What is 1 5/8 as an improper fraction?
The Correct Answer and Explanation is:
To convert the mixed number (1 \frac{5}{8}) into an improper fraction, follow these steps:
- Identify the whole number and the fraction: In the mixed number (1 \frac{5}{8}), the whole number is (1) and the fractional part is (\frac{5}{8}).
- Convert the whole number to a fraction: A whole number can be expressed as a fraction by putting it over (1). Therefore, (1) can be written as (\frac{1}{1}). To combine this with the fraction (\frac{5}{8}), we need a common denominator.
- Find a common denominator: The denominator of the fraction (\frac{5}{8}) is (8). To convert (1) into a fraction with a denominator of (8), we multiply both the numerator and the denominator of (1) by (8):
[
1 = \frac{1 \times 8}{1 \times 8} = \frac{8}{8}
] - Add the two fractions: Now, add the converted whole number fraction (\frac{8}{8}) to the fractional part (\frac{5}{8}):
[
\frac{8}{8} + \frac{5}{8} = \frac{8 + 5}{8} = \frac{13}{8}
]
Thus, the improper fraction representation of (1 \frac{5}{8}) is (\frac{13}{8}).
Explanation:
Improper fractions are fractions where the numerator (the top number) is greater than or equal to the denominator (the bottom number). In this case, (1 \frac{5}{8}) represents a value that is greater than (1), specifically (1.625) in decimal form.

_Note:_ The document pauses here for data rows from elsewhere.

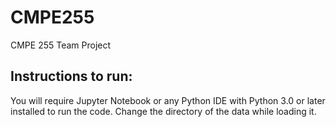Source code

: # CMPE255
CMPE 255 Team Project

## Instructions to run:
You will require Jupyter Notebook or any Python IDE with Python 3.0 or later installed to run the code.
Change the directory of the data while loading it. 
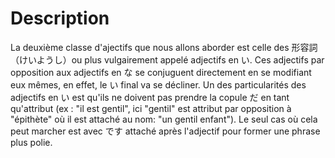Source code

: <!-- TITLE: Les adjectifs en い -->
<!-- SUBTITLE: A quick summary of Adjectif I -->

# Description
La deuxième classe d'ajectifs que nous allons aborder est celle des 形容詞（けいようし）ou plus vulgairement appelé adjectifs en い. Ces adjectifs par opposition aux adjectifs en な se conjuguent directement en se modifiant eux mêmes, en effet, le い final va se décliner. Un des particularités des adjectifs en い est qu'ils ne doivent pas prendre la copule だ en tant qu'attribut (ex : "il est gentil", ici "gentil" est attribut par opposition à "épithète" où il est attaché au nom: "un gentil enfant"). Le seul cas où cela peut marcher est avec です attaché après l'adjectif pour former une phrase plus polie.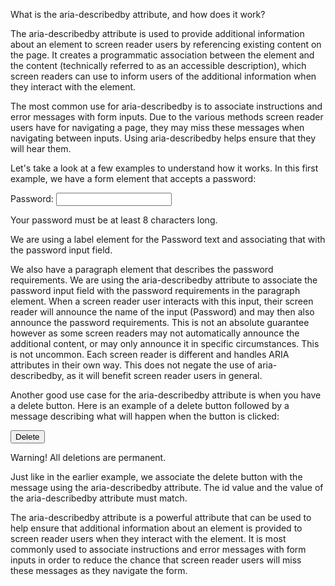 <!-- @format -->

What is the aria-describedby attribute, and how does it work?

The aria-describedby attribute is used to provide additional information about an element to screen reader users by referencing existing content on the page. It creates a programmatic association between the element and the content (technically referred to as an accessible description), which screen readers can use to inform users of the additional information when they interact with the element.

The most common use for aria-describedby is to associate instructions and error messages with form inputs. Due to the various methods screen reader users have for navigating a page, they may miss these messages when navigating between inputs. Using aria-describedby helps ensure that they will hear them.

Let's take a look at a few examples to understand how it works. In this first example, we have a form element that accepts a password:

<form>
  <label for="password">Password:</label>
  <input type="password" id="password" aria-describedby="password-help" />
  <p id="password-help">Your password must be at least 8 characters long.</p>
</form>
We are using a label element for the Password text and associating that with the password input field.

We also have a paragraph element that describes the password requirements. We are using the aria-describedby attribute to associate the password input field with the password requirements in the paragraph element. When a screen reader user interacts with this input, their screen reader will announce the name of the input (Password) and may then also announce the password requirements. This is not an absolute guarantee however as some screen readers may not automatically announce the additional content, or may only announce it in specific circumstances. This is not uncommon. Each screen reader is different and handles ARIA attributes in their own way. This does not negate the use of aria-describedby, as it will benefit screen reader users in general.

Another good use case for the aria-describedby attribute is when you have a delete button. Here is an example of a delete button followed by a message describing what will happen when the button is clicked:

<button aria-describedby="delete-message">Delete</button>

<p id="delete-message">Warning! All deletions are permanent.</p>
Just like in the earlier example, we associate the delete button with the message using the aria-describedby attribute. The id value and the value of the aria-describedby attribute must match.

The aria-describedby attribute is a powerful attribute that can be used to help ensure that additional information about an element is provided to screen reader users when they interact with the element. It is most commonly used to associate instructions and error messages with form inputs in order to reduce the chance that screen reader users will miss these messages as they navigate the form.
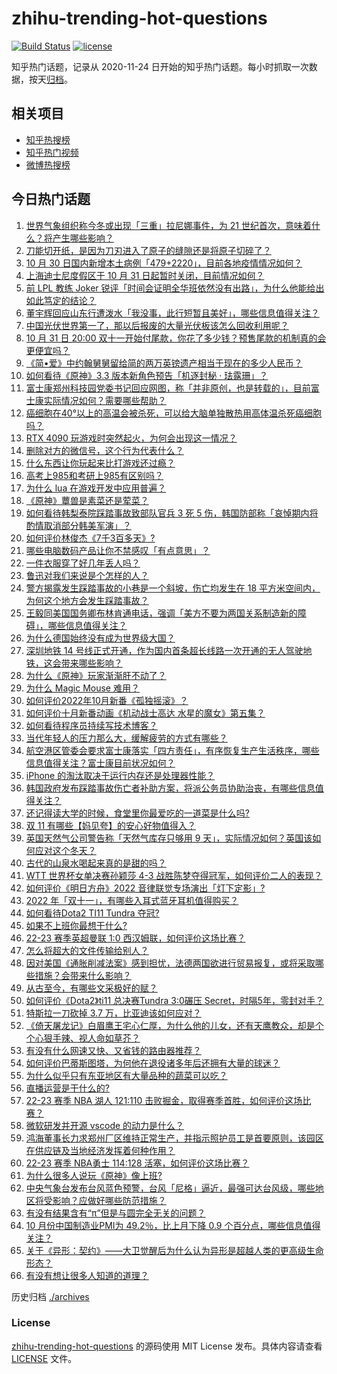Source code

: # zhihu-trending-hot-questions

[![Build Status](https://github.com/justjavac/zhihu-trending-hot-questions/workflows/ci/badge.svg?branch=master)](https://github.com/justjavac/zhihu-trending-hot-questions/actions)
[![license](https://img.shields.io/github/license/justjavac/zhihu-trending-hot-questions)](https://github.com/justjavac/zhihu-trending-hot-questions/blob/master/LICENSE)

知乎热门话题，记录从 2020-11-24 日开始的知乎热门话题。每小时抓取一次数据，按天[归档](./archives)。

## 相关项目

- [知乎热搜榜](https://github.com/justjavac/zhihu-trending-top-search)
- [知乎热门视频](https://github.com/justjavac/zhihu-trending-hot-video)
- [微博热搜榜](https://github.com/justjavac/weibo-trending-hot-search)

## 今日热门话题

<!-- BEGIN -->
<!-- 最后更新时间 Tue Nov 01 2022 02:20:33 GMT+0800 (China Standard Time) -->

1. [世界气象组织称今冬或出现「三重」拉尼娜事件，为 21 世纪首次，意味着什么？将产生哪些影响？](https://www.zhihu.com/question/563471138)
1. [刀能切开纸，是因为刀刃进入了原子的缝隙还是将原子切碎了？](https://www.zhihu.com/question/369135042)
1. [10 月 30 日国内新增本土病例「479+2220」，目前各地疫情情况如何？](https://www.zhihu.com/question/563564030)
1. [上海迪士尼度假区于 10 月 31 日起暂时关闭，目前情况如何？](https://www.zhihu.com/question/563613157)
1. [前 LPL 教练 Joker 锐评「时间会证明全华班依然没有出路」，为什么他能给出如此笃定的结论？](https://www.zhihu.com/question/562066233)
1. [董宇辉回应山东行遭泼水「我没事，此行短暂且美好」，哪些信息值得关注？](https://www.zhihu.com/question/563577972)
1. [中国光伏世界第一了，那以后报废的大量光伏板该怎么回收利用呢？](https://www.zhihu.com/question/548351366)
1. [10 月 31 日 20:00 双十一开始付尾款，你花了多少钱？预售尾款的机制真的会更便宜吗？](https://www.zhihu.com/question/563767884)
1. [《简•爱》中约翰舅舅留给简的两万英镑遗产相当于现在的多少人民币？](https://www.zhihu.com/question/561653945)
1. [如何看待《原神》3.3 版本新角色预告「机逐封秘 · 珐露珊」？](https://www.zhihu.com/question/563743169)
1. [富士康郑州科技园党委书记回应网图，称「并非原创，也是转载的」，目前富士康实际情况如何？需要哪些帮助？](https://www.zhihu.com/question/563531297)
1. [癌细胞在40°以上的高温会被杀死，可以给大脑单独散热用高体温杀死癌细胞吗？](https://www.zhihu.com/question/363285780)
1. [RTX 4090 玩游戏时突然起火，为何会出现这一情况？](https://www.zhihu.com/question/562064290)
1. [删除对方的微信号，这个行为代表什么？](https://www.zhihu.com/question/562639250)
1. [什么东西让你玩起来比打游戏还过瘾？](https://www.zhihu.com/question/563731346)
1. [高考上985和考研上985有区别吗？](https://www.zhihu.com/question/488347288)
1. [为什么 lua 在游戏开发中应用普遍？](https://www.zhihu.com/question/395593519)
1. [《原神》蕈兽是素菜还是荤菜？](https://www.zhihu.com/question/563349591)
1. [如何看待韩梨泰院踩踏事故致部队官兵 3 死 5 伤，韩国防部称「哀悼期内将酌情取消部分韩美军演」？](https://www.zhihu.com/question/563668440)
1. [如何评价林俊杰《7千3百多天》?](https://www.zhihu.com/question/563791807)
1. [哪些电脑数码产品让你不禁感叹「有点意思」？](https://www.zhihu.com/question/563725978)
1. [一件衣服穿了好几年丢人吗？](https://www.zhihu.com/question/356262784)
1. [鲁迅对我们来说是个怎样的人？](https://www.zhihu.com/question/562608679)
1. [警方揭露发生踩踏事故的小巷是一个斜坡，伤亡均发生在 18 平方米空间内，为何这个地方会发生踩踏事故？](https://www.zhihu.com/question/563558158)
1. [王毅同美国国务卿布林肯通电话，强调「美方不要为两国关系制造新的障碍」，哪些信息值得关注？](https://www.zhihu.com/question/563653765)
1. [为什么德国始终没有成为世界级大国？](https://www.zhihu.com/question/67886843)
1. [深圳地铁 14 号线正式开通，作为国内首条超长线路一次开通的无人驾驶地铁，这会带来哪些影响？](https://www.zhihu.com/question/563049996)
1. [为什么《原神》玩家渐渐肝不动了？](https://www.zhihu.com/question/563422824)
1. [为什么 Magic Mouse 难用？](https://www.zhihu.com/question/275725510)
1. [如何评价2022年10月新番《孤独摇滚》？](https://www.zhihu.com/question/555934620)
1. [如何评价十月新番动画《机动战士高达 水星的魔女》第五集？](https://www.zhihu.com/question/563478958)
1. [如何看待程序员持续写技术博客？](https://www.zhihu.com/question/41802793)
1. [当代年轻人的压力那么大，缓解疲劳的方式有哪些？](https://www.zhihu.com/question/563115432)
1. [航空港区管委会要求富士康落实「四方责任」，有序恢复生产生活秩序，哪些信息值得关注？富士康目前状况如何？](https://www.zhihu.com/question/563640337)
1. [iPhone 的淘汰取决于运行内存还是处理器性能？](https://www.zhihu.com/question/561361553)
1. [韩国政府发布踩踏事故伤亡者补助方案，将派公务员协助治丧，有哪些信息值得关注？](https://www.zhihu.com/question/563636633)
1. [还记得读大学的时候，食堂里你最爱吃的一道菜是什么吗?](https://www.zhihu.com/question/560605874)
1. [双 11 有哪些【妈见夸】的安心好物值得入？](https://www.zhihu.com/question/563448078)
1. [英国天然气公司警告称「天然气库存只够用 9 天」，实际情况如何？英国该如何应对这个冬天？](https://www.zhihu.com/question/563437942)
1. [古代的山泉水喝起来真的是甜的吗？](https://www.zhihu.com/question/562200350)
1. [WTT 世界杯女单决赛孙颖莎 4-3 战胜陈梦夺得冠军，如何评价二人的表现？](https://www.zhihu.com/question/563493096)
1. [如何评价《明日方舟》2022 音律联觉专场演出「灯下定影」?](https://www.zhihu.com/question/563506107)
1. [2022 年「双十一」，有哪些入耳式蓝牙耳机值得购买？](https://www.zhihu.com/question/561735091)
1. [如何看待Dota2 TI11 Tundra 夺冠?](https://www.zhihu.com/question/563479883)
1. [如果不上班你最想干什么?](https://www.zhihu.com/question/563564741)
1. [22-23 赛季英超曼联 1:0 西汉姆联，如何评价这场比赛？](https://www.zhihu.com/question/563519875)
1. [怎么将超大的文件传输给别人？](https://www.zhihu.com/question/334217095)
1. [因对美国《通胀削减法案》感到担忧，法德两国欲进行贸易报复，或将采取哪些措施？会带来什么影响？](https://www.zhihu.com/question/563532003)
1. [从古至今，有哪些文采极好的赋？](https://www.zhihu.com/question/48580390)
1. [如何评价《Dota2》ti11 总决赛Tundra 3:0碾压 Secret，时隔5年，零封对手？](https://www.zhihu.com/question/563495099)
1. [特斯拉一刀砍掉 3.7 万，比亚迪该如何应对？](https://www.zhihu.com/question/562003928)
1. [《倚天屠龙记》白眉鹰王宅心仁厚，为什么他的儿女，还有天鹰教众，却是个个心狠手辣、视人命如草芥？](https://www.zhihu.com/question/558226041)
1. [有没有什么网速又快、又省钱的路由器推荐？](https://www.zhihu.com/question/563491189)
1. [如何评价巴蒂斯图塔，为何他在退役诸多年后还拥有大量的球迷？](https://www.zhihu.com/question/21654908)
1. [为什么似乎只有东亚地区有大量品种的蔬菜可以吃？](https://www.zhihu.com/question/37240268)
1. [直播运营是干什么的?](https://www.zhihu.com/question/400364070)
1. [22-23 赛季 NBA 湖人 121:110 击败掘金，取得赛季首胜，如何评价这场比赛？](https://www.zhihu.com/question/563539841)
1. [微软研发并开源 vscode 的动力是什么？](https://www.zhihu.com/question/519996636)
1. [鸿海董事长力求郑州厂区维持正常生产，并指示照护员工是首要原则，该园区在供应链及当地经济发挥着何种作用？](https://www.zhihu.com/question/563528926)
1. [22-23 赛季 NBA勇士 114:128 活塞，如何评价这场比赛？](https://www.zhihu.com/question/563526376)
1. [为什么很多人说玩《原神》像上班?](https://www.zhihu.com/question/563179987)
1. [中央气象台发布台风蓝色预警，台风「尼格」逼近，最强可达台风级，哪些地区将受影响？应做好哪些防范措施？](https://www.zhihu.com/question/563543940)
1. [有没有结果含有“π”但是与圆完全无关的问题？](https://www.zhihu.com/question/561834286)
1. [10 月份中国制造业PMI为 49.2％，比上月下降 0.9 个百分点，哪些信息值得关注？](https://www.zhihu.com/question/563558429)
1. [关于《异形：契约》——大卫觉醒后为什么认为异形是超越人类的更高级生命形态？](https://www.zhihu.com/question/61465695)
1. [有没有想让很多人知道的道理？](https://www.zhihu.com/question/556854845)

<!-- END -->

历史归档 [./archives](./archives)

### License

[zhihu-trending-hot-questions](https://github.com/justjavac/zhihu-trending-hot-questions)
的源码使用 MIT License 发布。具体内容请查看 [LICENSE](./LICENSE) 文件。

By converting it to an improper fraction, we can work with it more easily, especially in mathematical operations such as addition, subtraction, multiplication, or division involving other fractions.
The steps of conversion involve multiplying the whole number by the denominator of the fraction part, which helps to combine them into one fraction. Understanding how to convert mixed numbers to improper fractions is essential in arithmetic, particularly when solving equations or simplifying complex fractions. Recognizing how fractions can represent the same value in different forms allows for flexibility in problem-solving and enhances mathematical comprehension. Thus, converting (1 \frac{5}{8}) to (\frac{13}{8}) not only makes calculations simpler but also reinforces foundational concepts in fractions.